Activity
Give again, word for word, each line below starting at the one that contains "- [配置AEM Assets项目](get-started/configure-aem.md)" and ending at the one that contains "- [默认自动匹配](syn".

[Saved entries]
************

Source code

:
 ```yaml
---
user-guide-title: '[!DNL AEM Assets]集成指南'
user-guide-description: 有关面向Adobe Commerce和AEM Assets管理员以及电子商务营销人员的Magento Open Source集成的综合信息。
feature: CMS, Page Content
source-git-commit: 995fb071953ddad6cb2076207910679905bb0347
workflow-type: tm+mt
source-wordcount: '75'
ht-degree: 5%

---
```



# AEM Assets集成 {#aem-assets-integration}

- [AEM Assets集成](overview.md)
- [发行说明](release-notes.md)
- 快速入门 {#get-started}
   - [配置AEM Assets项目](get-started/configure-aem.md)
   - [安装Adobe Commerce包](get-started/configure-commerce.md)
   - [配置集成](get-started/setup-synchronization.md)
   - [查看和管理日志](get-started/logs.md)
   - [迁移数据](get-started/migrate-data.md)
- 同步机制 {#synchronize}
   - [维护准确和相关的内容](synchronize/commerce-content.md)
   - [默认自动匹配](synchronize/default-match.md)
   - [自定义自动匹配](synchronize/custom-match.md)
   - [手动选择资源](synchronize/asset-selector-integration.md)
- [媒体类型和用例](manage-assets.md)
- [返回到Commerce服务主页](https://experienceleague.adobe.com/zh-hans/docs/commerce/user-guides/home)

************

Task response
   - [配置AEM Assets项目](get-started/configure-aem.md)
   - [安装Adobe Commerce包](get-started/configure-commerce.md)
   - [配置集成](get-started/setup-synchronization.md)
   - [查看和管理日志](get-started/logs.md)
   - [迁移数据](get-started/migrate-data.md)
- 同步机制 {#synchronize}
   - [维护准确和相关的内容](synchronize/commerce-content.md)
   - [默认自动匹配](synchronize/default-match.md)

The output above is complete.